BRIEF DESCRIPTION OF THE DRAWINGS
If the access conditions are modified, the licit security module of a user unit will calculate the control word using different access conditions and the resulting control word will not be correct. Therefore, the event cannot be decrypted.
The invention will be better understood thanks the following detailed description that refers to the enclosed drawings that are given as a non-limitative example, namely:
FIG. 1 shows the generation of a control word,
FIG. 2 shows the processing of a message comprising two control words.
In FIG. 1, a first variable element is generated in pseudo-randomly way, the variable RNG. This is a variable that can be generated randomly, or obtained through a secret table or in any other way that cannot be predicted in advance. The second element is constituted by access conditions AC to the event. These conditions define the necessary rights that the user must have in order for the security module of said user to return the control word to the decoder. It relates to the description of a subscription, to a right linked to said event or to an amount to be debited to the credit contained in the security module.

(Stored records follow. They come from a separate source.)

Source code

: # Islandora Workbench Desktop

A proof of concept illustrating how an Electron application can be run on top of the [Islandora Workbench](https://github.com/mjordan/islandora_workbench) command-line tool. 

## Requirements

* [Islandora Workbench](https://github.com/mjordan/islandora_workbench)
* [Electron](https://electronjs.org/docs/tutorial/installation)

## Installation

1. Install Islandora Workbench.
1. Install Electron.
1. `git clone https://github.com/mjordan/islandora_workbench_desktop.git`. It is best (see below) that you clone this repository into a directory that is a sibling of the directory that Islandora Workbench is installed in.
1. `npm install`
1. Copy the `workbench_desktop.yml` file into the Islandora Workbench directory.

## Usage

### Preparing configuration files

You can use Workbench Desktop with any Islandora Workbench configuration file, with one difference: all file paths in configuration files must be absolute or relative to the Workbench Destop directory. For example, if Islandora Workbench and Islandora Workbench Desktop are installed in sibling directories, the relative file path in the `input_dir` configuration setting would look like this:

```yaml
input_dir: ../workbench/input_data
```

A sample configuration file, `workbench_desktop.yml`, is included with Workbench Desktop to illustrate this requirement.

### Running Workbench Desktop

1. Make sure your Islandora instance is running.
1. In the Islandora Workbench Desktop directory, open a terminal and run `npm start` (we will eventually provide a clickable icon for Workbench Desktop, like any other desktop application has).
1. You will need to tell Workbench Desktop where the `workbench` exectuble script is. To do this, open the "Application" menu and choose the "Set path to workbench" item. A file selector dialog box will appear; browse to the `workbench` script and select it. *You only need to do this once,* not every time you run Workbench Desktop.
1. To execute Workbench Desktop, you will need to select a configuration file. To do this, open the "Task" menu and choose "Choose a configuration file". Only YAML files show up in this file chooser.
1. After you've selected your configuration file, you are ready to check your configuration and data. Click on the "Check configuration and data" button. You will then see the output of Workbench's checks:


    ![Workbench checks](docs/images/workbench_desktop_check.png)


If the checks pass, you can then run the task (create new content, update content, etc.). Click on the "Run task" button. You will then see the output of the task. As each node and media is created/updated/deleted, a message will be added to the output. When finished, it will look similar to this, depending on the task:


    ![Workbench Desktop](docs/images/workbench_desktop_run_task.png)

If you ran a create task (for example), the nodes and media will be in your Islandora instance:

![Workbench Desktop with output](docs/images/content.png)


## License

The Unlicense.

According to the invention, the two parameters variable and access conditions are both elements necessary to form the control word. Optionally, provision is made to add the date DT of broadcasting, this date being able to play an important role when the validity of a subscription has to be verified. In fact, if a subscription has not been renewed, the manipulation of this date can induce the security module in error in the way that the event can be visualized because the date of said event is included in a validity period of the subscription.
According to our example, the control block CB includes the three elements, namely the variable RNG, the access conditions AC and the date DT.
This block is then converted by a unidirectional function F such as a Hash function.
The result is unique for the whole control block and the modification of a bit of the block causes the complete modification of the output of the function. It is considered that it is not possible to determine the control block on the basis of the result of this function.
The output of this function constitutes the control word CW and is used to encrypt all or part of the event.
The control block is transmitted towards the decoder in an ECM message. According to a first variant, this message is encrypted with a transmission key k1.
During the reception by the decoder and subsequently by the security module, the message is decrypted with the corresponding key k1 and the same unidirectional function F is applied to the control block CB to obtain the control word.
It is noted thus that the modification of any part of the control block, the access conditions for example, results in the obtainment of an incorrect control word.
According to a second variant, the unidirectional function F is configured with a key k2. Such functions are known and use the key as an initialization vector.
This supplementary security allows considering the transmission of the control block CB in clear, namely without encryption with the key k1.
FIG. 2 illustrates an example of a message comprising two control blocks for the preparation of two control words. It should be noted that the decoder must dispose of the current control word and the subsequent control word in order to ensure a transition without interruptions between the part of the event encrypted with the first control word and the part of the event encrypted with the second control word.
For this reason, the message contains two variables RNG1 and RNG2. Due to the fact that it is considered that the access conditions are identical for these two control words, they are thus calculated on the basis of the variable and the access conditions such as disclosed in FIG. 2.